メロンダウト

メロンについて考えるよ

人間としての古谷経衡氏、記号論としてのインターネット

ゲンロンカフェに古谷経衡さんが登壇していたのでシラスにて拝見しました。

古谷経衡×辻田真佐憲×東浩紀「ネトウヨとJリベラルに抗って——夏のゲンロン大放談企画第3弾」 @aniotahosyu @reichsneet @hazuma #ゲンロン210907 ゲンロン完全中継チャンネル | シラス

古谷さんと言えばネトウヨだった過去を持ち、チャンネル桜など保守論壇の若手論客として活動していた印象が強い。僕も西部邁さんや中野剛志さんに先崎彰容さんなどの影響を受けているので、古谷さんのことも見かけていたのですが、正直言えばそれほど熱心には追っていなかった。「面白い人」だとは思っていたけれど・・・

いや、でも今回の放送を見てあそこまで熱い人だとは思わなかった。

ボルボ車の頑丈さを力説するくだりなんか最高だった。鬱とパニック障害の窮状、在日のキムさんを熱弁するシーンとそこから得た人生観、毒親との決別など

メディア上では保守論客としての振る舞いしか見えてこないけれど、長時間放送するシラスでは登壇者の人間性が見えてくる。そして、その「人間性の可視化」みたいなものがすべてなのではないかというのが視聴後に抱いた最大の感想であった。

 

結局、今のインターネットの最大の問題は「人間がいない(ように見えている)」ことなのだと思う。

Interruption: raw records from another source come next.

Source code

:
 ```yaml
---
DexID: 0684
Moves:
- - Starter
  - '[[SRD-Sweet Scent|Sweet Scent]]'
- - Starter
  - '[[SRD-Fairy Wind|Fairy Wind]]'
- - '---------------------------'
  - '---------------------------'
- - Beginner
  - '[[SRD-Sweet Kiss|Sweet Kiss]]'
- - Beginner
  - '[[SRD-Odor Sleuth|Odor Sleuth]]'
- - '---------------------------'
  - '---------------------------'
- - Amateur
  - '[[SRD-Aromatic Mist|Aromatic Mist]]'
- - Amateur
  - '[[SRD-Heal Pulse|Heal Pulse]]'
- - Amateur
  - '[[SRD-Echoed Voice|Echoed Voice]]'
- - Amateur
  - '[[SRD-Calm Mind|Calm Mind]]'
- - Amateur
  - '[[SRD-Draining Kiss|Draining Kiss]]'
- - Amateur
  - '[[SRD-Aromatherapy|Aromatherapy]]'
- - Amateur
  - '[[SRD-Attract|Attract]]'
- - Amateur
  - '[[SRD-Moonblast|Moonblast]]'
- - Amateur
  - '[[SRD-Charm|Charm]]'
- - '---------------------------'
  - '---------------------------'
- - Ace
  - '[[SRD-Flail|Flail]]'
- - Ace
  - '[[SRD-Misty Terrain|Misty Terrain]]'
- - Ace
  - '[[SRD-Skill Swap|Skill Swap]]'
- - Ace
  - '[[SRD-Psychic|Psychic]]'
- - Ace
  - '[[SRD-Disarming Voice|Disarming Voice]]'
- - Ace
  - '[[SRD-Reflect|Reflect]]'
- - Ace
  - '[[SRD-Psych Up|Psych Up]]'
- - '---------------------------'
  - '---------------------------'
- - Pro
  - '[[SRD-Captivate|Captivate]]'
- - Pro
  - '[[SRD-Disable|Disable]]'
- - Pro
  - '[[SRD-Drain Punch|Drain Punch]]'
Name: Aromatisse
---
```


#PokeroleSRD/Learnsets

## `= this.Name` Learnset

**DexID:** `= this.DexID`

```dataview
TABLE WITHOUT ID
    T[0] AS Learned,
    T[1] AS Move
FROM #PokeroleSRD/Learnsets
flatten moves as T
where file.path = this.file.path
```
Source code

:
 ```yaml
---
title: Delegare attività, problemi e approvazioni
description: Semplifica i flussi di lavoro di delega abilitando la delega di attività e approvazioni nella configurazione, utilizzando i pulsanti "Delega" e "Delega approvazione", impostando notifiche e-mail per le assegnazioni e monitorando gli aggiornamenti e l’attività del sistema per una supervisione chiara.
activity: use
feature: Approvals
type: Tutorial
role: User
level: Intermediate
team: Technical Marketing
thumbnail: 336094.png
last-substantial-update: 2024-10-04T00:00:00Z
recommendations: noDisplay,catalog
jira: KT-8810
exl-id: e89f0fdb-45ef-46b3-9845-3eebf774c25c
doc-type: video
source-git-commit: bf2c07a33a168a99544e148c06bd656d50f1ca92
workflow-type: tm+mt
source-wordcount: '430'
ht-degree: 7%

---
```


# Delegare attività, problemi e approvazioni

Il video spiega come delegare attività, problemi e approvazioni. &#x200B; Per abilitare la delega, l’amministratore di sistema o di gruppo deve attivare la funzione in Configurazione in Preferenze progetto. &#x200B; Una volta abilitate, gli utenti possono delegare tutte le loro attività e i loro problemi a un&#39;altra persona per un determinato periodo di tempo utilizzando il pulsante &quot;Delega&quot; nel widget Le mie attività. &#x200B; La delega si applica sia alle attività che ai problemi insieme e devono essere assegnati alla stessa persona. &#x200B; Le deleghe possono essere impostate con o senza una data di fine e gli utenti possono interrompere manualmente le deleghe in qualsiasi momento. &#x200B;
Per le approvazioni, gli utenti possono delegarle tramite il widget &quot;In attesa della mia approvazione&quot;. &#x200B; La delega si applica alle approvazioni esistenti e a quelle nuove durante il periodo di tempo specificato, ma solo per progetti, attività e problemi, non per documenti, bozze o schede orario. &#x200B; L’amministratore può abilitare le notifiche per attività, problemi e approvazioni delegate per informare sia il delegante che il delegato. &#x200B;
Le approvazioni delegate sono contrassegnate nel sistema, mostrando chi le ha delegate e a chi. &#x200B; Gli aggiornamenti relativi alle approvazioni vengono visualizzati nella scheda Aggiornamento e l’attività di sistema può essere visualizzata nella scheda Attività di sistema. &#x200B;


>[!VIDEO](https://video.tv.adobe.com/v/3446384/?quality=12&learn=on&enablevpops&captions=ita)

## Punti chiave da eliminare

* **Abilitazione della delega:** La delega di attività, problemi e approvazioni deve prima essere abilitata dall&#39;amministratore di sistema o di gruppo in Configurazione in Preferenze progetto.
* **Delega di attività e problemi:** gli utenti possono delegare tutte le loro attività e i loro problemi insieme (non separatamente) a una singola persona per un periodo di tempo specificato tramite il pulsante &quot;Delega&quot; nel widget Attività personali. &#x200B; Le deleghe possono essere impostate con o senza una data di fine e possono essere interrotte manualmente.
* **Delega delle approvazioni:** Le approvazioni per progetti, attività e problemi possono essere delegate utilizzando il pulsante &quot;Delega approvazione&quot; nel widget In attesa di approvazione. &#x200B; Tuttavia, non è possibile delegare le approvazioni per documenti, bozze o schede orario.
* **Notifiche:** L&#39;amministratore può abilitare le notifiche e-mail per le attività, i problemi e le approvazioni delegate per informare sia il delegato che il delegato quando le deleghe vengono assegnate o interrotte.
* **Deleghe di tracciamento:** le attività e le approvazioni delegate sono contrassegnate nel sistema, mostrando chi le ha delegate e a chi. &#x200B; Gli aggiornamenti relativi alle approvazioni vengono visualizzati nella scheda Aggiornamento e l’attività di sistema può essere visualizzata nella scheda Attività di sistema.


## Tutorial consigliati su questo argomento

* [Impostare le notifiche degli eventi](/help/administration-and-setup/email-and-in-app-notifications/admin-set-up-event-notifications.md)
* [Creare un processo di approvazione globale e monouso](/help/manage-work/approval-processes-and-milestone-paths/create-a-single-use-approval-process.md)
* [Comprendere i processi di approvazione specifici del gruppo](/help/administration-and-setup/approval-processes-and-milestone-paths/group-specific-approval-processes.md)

もちろんみなそれぞれに生活があり、そこに人間はいるのだけれど、SNSを中心としたネット上ではそれがあまりにも表層化していて、人間が情報として処理されてしまっている。記号論的に消費されていくだけで、実存にまで踏み込んで人間を見せてくれるものは今やほとんどない。それを見せてくれるのがシラスなのだと思う。8時間とか放送してるのを片手間でも見ていれば人間が見えてくる。その人間史観のようなものがインターネット時代にあって逆説的にものすごく重要なものになってきている。

 

メディア上での議論は議論という枠組みの中に収められていて、その中でみなある程度のロールプレイを行っている。古谷さんであれば保守論客という役割を演じざるを得ないだろうし、リベラルであればリベラルの言葉を喋るbotとしての役割を暗に強制されてしまうのであろう。もちろんそれは番組構成という制約がある限りしょうがないことだし、パッケージを施さなければ商品として成り立たない側面がある。しかし、そうして商品として提供しようとすればするほど人間は表層化し、記号化してしまう。それを見た視聴者は誰々を保守、誰々をリベラルという記号として認識するけれど、はたしてそれが健全な議論なのだろうかと思うのだ。結局みんな同じ身体を持つ人間であり、その共通項を持ってして人間が人間として接続できる。こちら側が保守、あちら側がリベラルという枠組みで認識した場合、それは重大な錯誤に陥ってもまったく不思議ではない。そうならないためには人間の存在(実存)を無視できないレベルまで可視化するしかないのだと思う。それはリベラルが言う徳や倫理とはまったく違っていてその人を無視できないレベルにまで輪郭化することで視聴者への「戦慄」として刻まれ、保守やリベラルを超える人間としてはじめてこちら側に吸収されるのだ。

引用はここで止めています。